The specific alkylresorcinol mixture is preferably exemplified by a mixture containing the six alkylresorcinols described below. The inventors proved these six alkylresorcinols excellent in reducing a blood glucose level increase and effective in prevention and treatment of IGT.

- (1) An alkylresorcinol of formula (I) in which R₁is a C15 saturated or unsaturated alkyl group (hereinafter called AR15)
- (2) An alkylresorcinol of formula (I) in which R₁is a C17 saturated or unsaturated alkyl group (hereinafter called AR17)
- (3) An alkylresorcinol of formula (I) in which R₁is a C19 saturated or unsaturated alkyl group (hereinafter called AR19)
- (4) An alkylresorcinol of formula (I) in which R₁is a C21 saturated or unsaturated alkyl group (hereinafter called AR21)
- (5) An alkylresorcinol of formula (I) in which R₁is a C23 saturated or unsaturated alkyl group (hereinafter called AR23)
- (6) An alkylresorcinol of formula (I) in which R₁is a C25 saturated or unsaturated alkyl group (hereinafter called AR25)

AR15 is preferably an alkylresorcinol of formula (I) in which R₁is C15 saturated alkyl, and R₂is hydrogen, i.e., 1,3-dihydroxy-5-n-pentadecylbenzene (C15:0).

AR17 is preferably an alkylresorcinol of formula (I) in which R₁is C17 saturated alkyl, and R₂is hydrogen, i.e., 1,3-dihydroxy-5-n-heptadecylbenzene (C17:0).

AR19 is preferably an alkylresorcinol of formula (I) in which R₁is C19 saturated alkyl, and R₂is hydrogen, i.e., 1,3-dihydroxy-5-n-nonadecylbenzene (C19:0).

AR21 is preferably an alkylresorcinol of formula (I) in which R₁is C21 saturated alkyl, and R₂is hydrogen, i.e., 1,3-dihydroxy-5-n-heneicocylbenzene (C21:0).

AR23 is preferably an alkylresorcinol of formula (I) in which R₁is C23 saturated alkyl, and R₂is hydrogen, i.e., 1,3-dihydroxy-5-n-tricocylbenzene (C23:0).

AR25 is preferably an alkylresorcinol of formula (I) in which R₁is C25 saturated alkyl, and R₂is hydrogen, i.e., 1,3-dihydroxy-5-n-pentacocylbenzene (C25:0).

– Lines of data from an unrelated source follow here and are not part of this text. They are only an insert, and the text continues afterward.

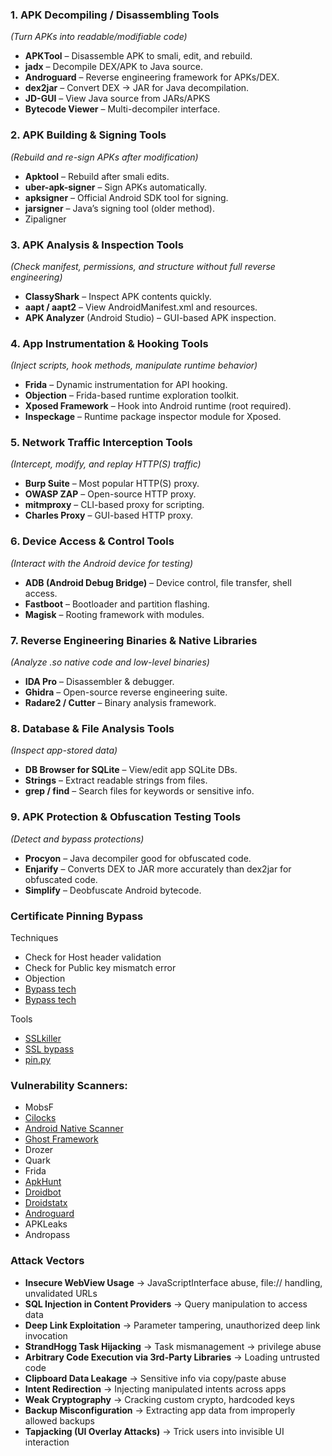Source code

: 
### 1. APK Decompiling / Disassembling Tools

_(Turn APKs into readable/modifiable code)_
- **APKTool** – Disassemble APK to smali, edit, and rebuild.
- **jadx** – Decompile DEX/APK to Java source.
- **Androguard** – Reverse engineering framework for APKs/DEX.
- **dex2jar** – Convert DEX → JAR for Java decompilation.
- **JD-GUI** – View Java source from JARs/APKS
- **Bytecode Viewer** – Multi-decompiler interface.

### 2. APK Building & Signing Tools
_(Rebuild and re-sign APKs after modification)_
- **Apktool** – Rebuild after smali edits.
- **uber-apk-signer** – Sign APKs automatically.
- **apksigner** – Official Android SDK tool for signing.
- **jarsigner** – Java’s signing tool (older method).
- Zipaligner
### 3. APK Analysis & Inspection Tools
_(Check manifest, permissions, and structure without full reverse engineering)_
- **ClassyShark** – Inspect APK contents quickly.
- **aapt / aapt2** – View AndroidManifest.xml and resources.
- **APK Analyzer** (Android Studio) – GUI-based APK inspection.
### 4. App Instrumentation & Hooking Tools
_(Inject scripts, hook methods, manipulate runtime behavior)_
- **Frida** – Dynamic instrumentation for API hooking.
- **Objection** – Frida-based runtime exploration toolkit.
- **Xposed Framework** – Hook into Android runtime (root required).
- **Inspeckage** – Runtime package inspector module for Xposed.
### 5. Network Traffic Interception Tools
_(Intercept, modify, and replay HTTP(S) traffic)_
- **Burp Suite** – Most popular HTTP(S) proxy.
- **OWASP ZAP** – Open-source HTTP proxy.
- **mitmproxy** – CLI-based proxy for scripting.
- **Charles Proxy** – GUI-based HTTP proxy.

### 6. Device Access & Control Tools
_(Interact with the Android device for testing)_
- **ADB (Android Debug Bridge)** – Device control, file transfer, shell access.
- **Fastboot** – Bootloader and partition flashing.
- **Magisk** – Rooting framework with modules.

### 7. Reverse Engineering Binaries & Native Libraries
_(Analyze .so native code and low-level binaries)_

- **IDA Pro** – Disassembler & debugger.
- **Ghidra** – Open-source reverse engineering suite.
- **Radare2 / Cutter** – Binary analysis framework.
### 8. Database & File Analysis Tools

_(Inspect app-stored data)_
- **DB Browser for SQLite** – View/edit app SQLite DBs.
- **Strings** – Extract readable strings from files.
- **grep / find** – Search files for keywords or sensitive info.
### 9. APK Protection & Obfuscation Testing Tools

_(Detect and bypass protections)_
- **Procyon** – Java decompiler good for obfuscated code.
- **Enjarify** – Converts DEX to JAR more accurately than dex2jar for obfuscated code.
- **Simplify** – Deobfuscate Android bytecode.

### Certificate Pinning Bypass
Techniques
- Check for Host header validation
- Check for Public key mismatch error
- Objection
- [Bypass tech](https://medium.com/@vaishalinagori112/9-different-ways-to-bypass-ssl-pinning-in-android-2d8c7f81b837)
- [Bypass tech](https://redhuntlabs.com/wp-content/uploads/2023/07/Ultimate-Guide-to-SSL-Pinning-Bypass-RedHunt-Labs.pdf)

Tools
- [SSLkiller](https://github.com/iSECPartners/Android-SSL-TrustKiller)
- [SSL bypass](https://github.com/iSECPartners/android-ssl-bypass)
- [pin.py](https://github.com/moxie0/AndroidPinning/blob/master/tools/pin.py)
### Vulnerability Scanners:
- MobsF
- [Cilocks](https://github.com/tegal1337/CiLocks)
- [Android Native Scanner](https://github.com/ynsmroztas/AndroidNativeScanner)
- [Ghost Framework](https://github.com/Chocapikk/Ghost-Framework)
- Drozer
- Quark
- Frida
- [ApkHunt](https://github.com/Cyber-Buddy/APKHunt)
- [Droidbot](https://github.com/honeynet/droidbot)
- [Droidstatx](https://github.com/clviper/droidstatx)
- [Androguard](https://github.com/androguard/androguard)
- APKLeaks
- Andropass
### Attack Vectors

- **Insecure WebView Usage** → JavaScriptInterface abuse, file:// handling, unvalidated URLs
- **SQL Injection in Content Providers** → Query manipulation to access data
- **Deep Link Exploitation** → Parameter tampering, unauthorized deep link invocation
- **StrandHogg Task Hijacking** → Task mismanagement → privilege abuse
- **Arbitrary Code Execution via 3rd-Party Libraries** → Loading untrusted code
- **Clipboard Data Leakage** → Sensitive info via copy/paste abuse
- **Intent Redirection** → Injecting manipulated intents across apps
- **Weak Cryptography** → Cracking custom crypto, hardcoded keys
- **Backup Misconfiguration** → Extracting app data from improperly allowed backups
- **Tapjacking (UI Overlay Attacks)** → Trick users into invisible UI interaction

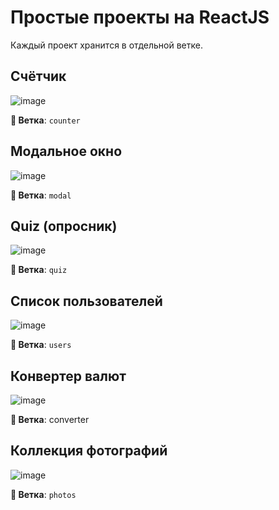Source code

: # Простые проекты на ReactJS

Каждый проект хранится в отдельной ветке.

## Счётчик
![image](https://github.com/ryazanov-alexandr/react-simple-projects/assets/115009384/3ba9937f-bfe4-4e77-ba79-1dcc8fbd8e78)

**🌿 Ветка**: `counter`

## Модальное окно
![image](https://github.com/ryazanov-alexandr/react-simple-projects/assets/115009384/6ec34e47-b364-47d2-98fb-f75857361606)

**🌿 Ветка**: `modal`

## Quiz (опросник)
![image](https://github.com/ryazanov-alexandr/react-simple-projects/assets/115009384/40d7b261-fb3d-4d96-8aaf-2d1206645c31)

**🌿 Ветка**: `quiz`

## Список пользователей
![image](https://github.com/ryazanov-alexandr/react-simple-projects/assets/115009384/ede0070f-14ea-4318-8df2-1ade8347cfb3)

**🌿 Ветка**: `users`

## Конвертер валют
![image](https://github.com/ryazanov-alexandr/react-simple-projects/assets/115009384/f2435c4f-bd7e-48f7-8437-9a7075edc702)

**🌿 Ветка**: converter

## Коллекция фотографий
![image](https://github.com/ryazanov-alexandr/react-simple-projects/assets/115009384/26e555b7-7db5-4d59-88e0-048f634a424c)

**🌿 Ветка**: `photos`
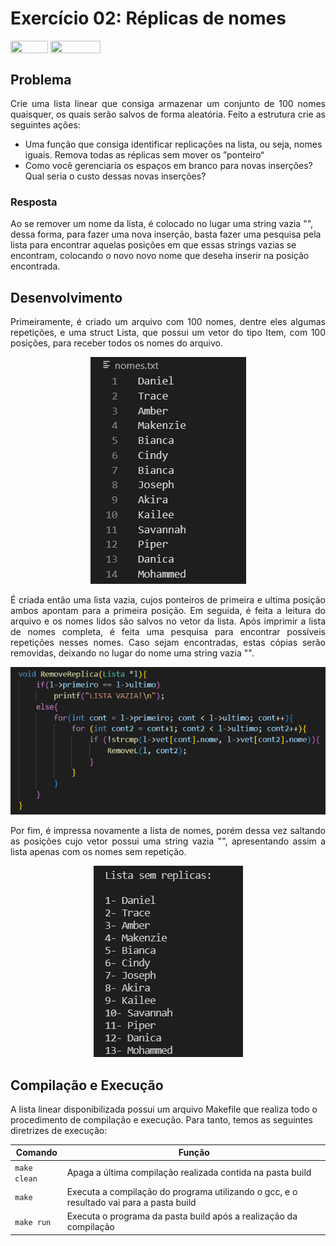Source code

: 
# Exercício 02: Réplicas de nomes

<div style="display: inline-block;">
<img align="center" height="20px" width="60px" src="https://img.shields.io/badge/C%2B%2B-00599C?style=for-the-badge&logo=c%2B%2B&logoColor=white"/> 
<img align="center" height="20px" width="80px" src="https://img.shields.io/badge/Made%20for-VSCode-1f425f.svg"/>
</div>

## Problema

<p align="justify">
Crie uma lista linear que consiga armazenar um conjunto de 100 nomes quaisquer, os quais serão salvos de forma aleatória. Feito a estrutura crie as seguintes ações:
</p>

* Uma função que consiga identificar replicações na lista, ou seja, nomes iguais. Remova todas as réplicas sem mover os ”ponteiro“
* Como você gerenciaria os espaços em branco para novas inserções? Qual seria o custo dessas novas inserções?

### Resposta

Ao se remover um nome da lista, é colocado no lugar uma string vazia "", dessa forma, para fazer uma nova inserção, basta fazer uma pesquisa pela lista para encontrar aquelas posições em que essas strings vazias se encontram, colocando o novo novo nome que deseha inserir na posição encontrada.

## Desenvolvimento

<p align="justify">
Primeiramente, é criado um arquivo com 100 nomes, dentre eles algumas repetições, e uma struct Lista, que possui um vetor do tipo Item, com 100 posições, para receber todos os nomes do arquivo.
</p>


<p align="center">
<img src="images/listanomes.png"/> 
</p>


<p align="justify">
É criada então uma lista vazia, cujos ponteiros de primeira e ultima posição ambos apontam para a primeira posição. Em seguida, é feita a leitura do arquivo e os nomes lidos são salvos no vetor da lista.
Após imprimir a lista de nomes completa, é feita uma pesquisa para encontrar possíveis repetições nesses nomes. Caso sejam encontradas, estas cópias serão removidas, deixando no lugar do nome uma string vazia "".
</p>


<p align="center">
<img src="images/removerreplica.png"/> 
</p>


<p align="justify">
Por fim, é impressa novamente a lista de nomes, porém dessa vez saltando as posições cujo vetor possui uma string vazia "", apresentando assim a lista apenas com os nomes sem repetição.
</p>


<p align="center">
<img src="images/printnomes.png"/> 
</p>


## Compilação e Execução

A lista linear disponibilizada possui um arquivo Makefile que realiza todo o procedimento de compilação e execução. Para tanto, temos as seguintes diretrizes de execução:


| Comando                |  Função                                                                                           |                     
| -----------------------| ------------------------------------------------------------------------------------------------- |
|  `make clean`          | Apaga a última compilação realizada contida na pasta build                                        |
|  `make`                | Executa a compilação do programa utilizando o gcc, e o resultado vai para a pasta build           |
|  `make run`            | Executa o programa da pasta build após a realização da compilação                                 |
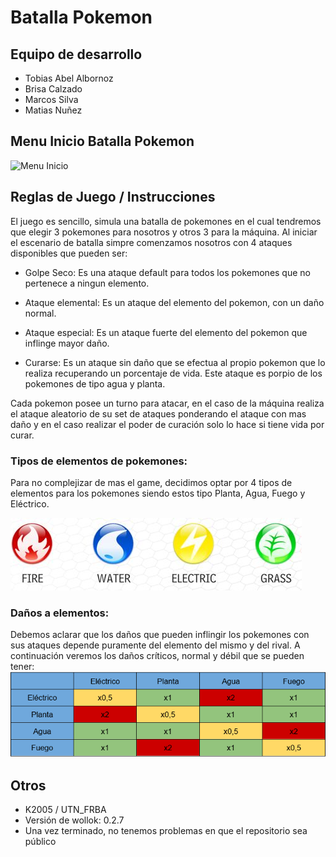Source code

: # Batalla Pokemon

## Equipo de desarrollo

- Tobias Abel Albornoz
- Brisa Calzado
- Marcos Silva
- Matias Nuñez

## Menu Inicio Batalla Pokemon

![Menu Inicio](assets\FondoInicio2.png)


## Reglas de Juego / Instrucciones

 El juego es sencillo, simula una batalla de pokemones en el cual tendremos que elegir 3 pokemones para nosotros y otros 3 para la máquina. Al iniciar el escenario de batalla simpre comenzamos nosotros con 4 ataques disponibles que pueden ser: 

- Golpe Seco: Es una ataque default para todos los pokemones que no pertenece a ningun elemento.

- Ataque elemental: Es un ataque del elemento del pokemon, con un daño normal.

- Ataque especial: Es un ataque fuerte del elemento del pokemon que inflinge mayor daño.

- Curarse: Es un ataque sin daño que se efectua al propio pokemon que lo realiza recuperando un porcentaje de vida. Este ataque es porpio de los pokemones de tipo agua y planta.

Cada pokemon posee un turno para atacar, en el caso de la máquina realiza el ataque aleatorio de su set de ataques ponderando el ataque con mas daño y en el caso realizar el poder de curación solo lo hace si tiene vida por curar.

### Tipos de elementos de pokemones:
Para no complejizar de mas el game, decidimos optar por 4 tipos de elementos para los pokemones siendo estos tipo Planta, Agua, Fuego y Eléctrico.

![Imagen elementos](Elementos.png)

### Daños a elementos:
Debemos aclarar que los daños que pueden inflingir los pokemones con sus ataques depende puramente del elemento del mismo y del rival.
A continuación veremos los daños críticos, normal y débil que se pueden tener:
![Tabla elementos](assets\tablaAtaques.png)

## Otros

- K2005 / UTN_FRBA
- Versión de wollok: 0.2.7
- Una vez terminado, no tenemos problemas en que el repositorio sea público 
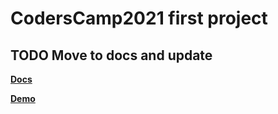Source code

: # CodersCamp2021 first project

## TODO Move to docs and update

**[Docs](https://gracious-neumann-544c01.netlify.app/)**

**[Demo](https://jovial-tesla-4da2b0.netlify.app/)**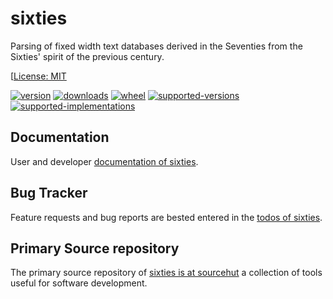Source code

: # sixties

Parsing of fixed width text databases derived in the Seventies from the Sixties' spirit of the previous century.

[[License: MIT](https://git.sr.ht/~sthagen/sixties/tree/default/item/LICENSE)

[![version](https://img.shields.io/pypi/v/sixties.svg?style=flat)](https://pypi.python.org/pypi/sixties/)
[![downloads](https://pepy.tech/badge/sixties/month)](https://pepy.tech/project/sixties)
[![wheel](https://img.shields.io/pypi/wheel/sixties.svg?style=flat)](https://pypi.python.org/pypi/sixties/)
[![supported-versions](https://img.shields.io/pypi/pyversions/sixties.svg?style=flat)](https://pypi.python.org/pypi/sixties/)
[![supported-implementations](https://img.shields.io/pypi/implementation/sixties.svg?style=flat)](https://pypi.python.org/pypi/sixties/)

## Documentation

User and developer [documentation of sixties](https://codes.dilettant.life/docs/sixties).

## Bug Tracker

Feature requests and bug reports are bested entered in the [todos of sixties](https://todo.sr.ht/~sthagen/sixties).

## Primary Source repository

The primary source repository of [sixties is at sourcehut](https://git.sr.ht/~sthagen/sixties)
a collection of tools useful for software development.
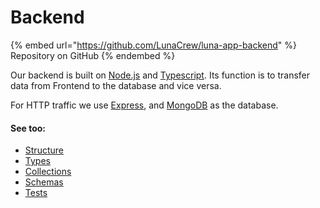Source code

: # Backend

{% embed url="https://github.com/LunaCrew/luna-app-backend" %}
Repository on GitHub
{% endembed %}

Our backend is built on [Node.js](https://nodejs.org/en) and [Typescript](https://typescriptlang.org/). Its function is to transfer data from Frontend to the database and vice versa.

For HTTP traffic we use [Express](https://expressjs.com/), and [MongoDB](https://www.mongodb.com/pt-br) as the database.

#### See too:

* [Structure](structure/)
* [Types](types.md)
* [Collections](collections.md)
* [Schemas](schemas.md)
* [Tests](tests.md)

The contents of AR15, AR17, AR19, AR21, AR23, and AR25 are preferably in the respective ranges described below with the view of effective prevention and treatment of IGT.

The content of AR15 in the specific alkylresorcinol mixture is preferably 0.1 to 10.0 mass %, more preferably 0.1 to 5.0 mass %, even more preferably 0.5 to 1.5 mass %.

The content of AR17 in the specific alkylresorcinol mixture is preferably 1.0 to 20.0 mass %, more preferably 5.0 to 15.0 mass %, even more preferably 8.0 to 12.0 mass %. The content of AR19 in the specific alkylresorcinol mixture is preferably 25.0 to 40.0 mass %, more preferably 27.5 to 37.5 mass %, even more preferably 30.0 to 35.0 mass %.

The content of AR21 in the specific alkylresorcinol mixture is preferably 40.0 to 55.0 mass %, more preferably 42.5 to 52.5 mass %, even more preferably 45.0 to 50.0 mass %.

The content of AR23 in the specific alkylresorcinol mixture is preferably 1.0 to 15.0 mass %, more preferably 2.5 to 12.5 mass %, even more preferably 5.0 to 10.0 mass %.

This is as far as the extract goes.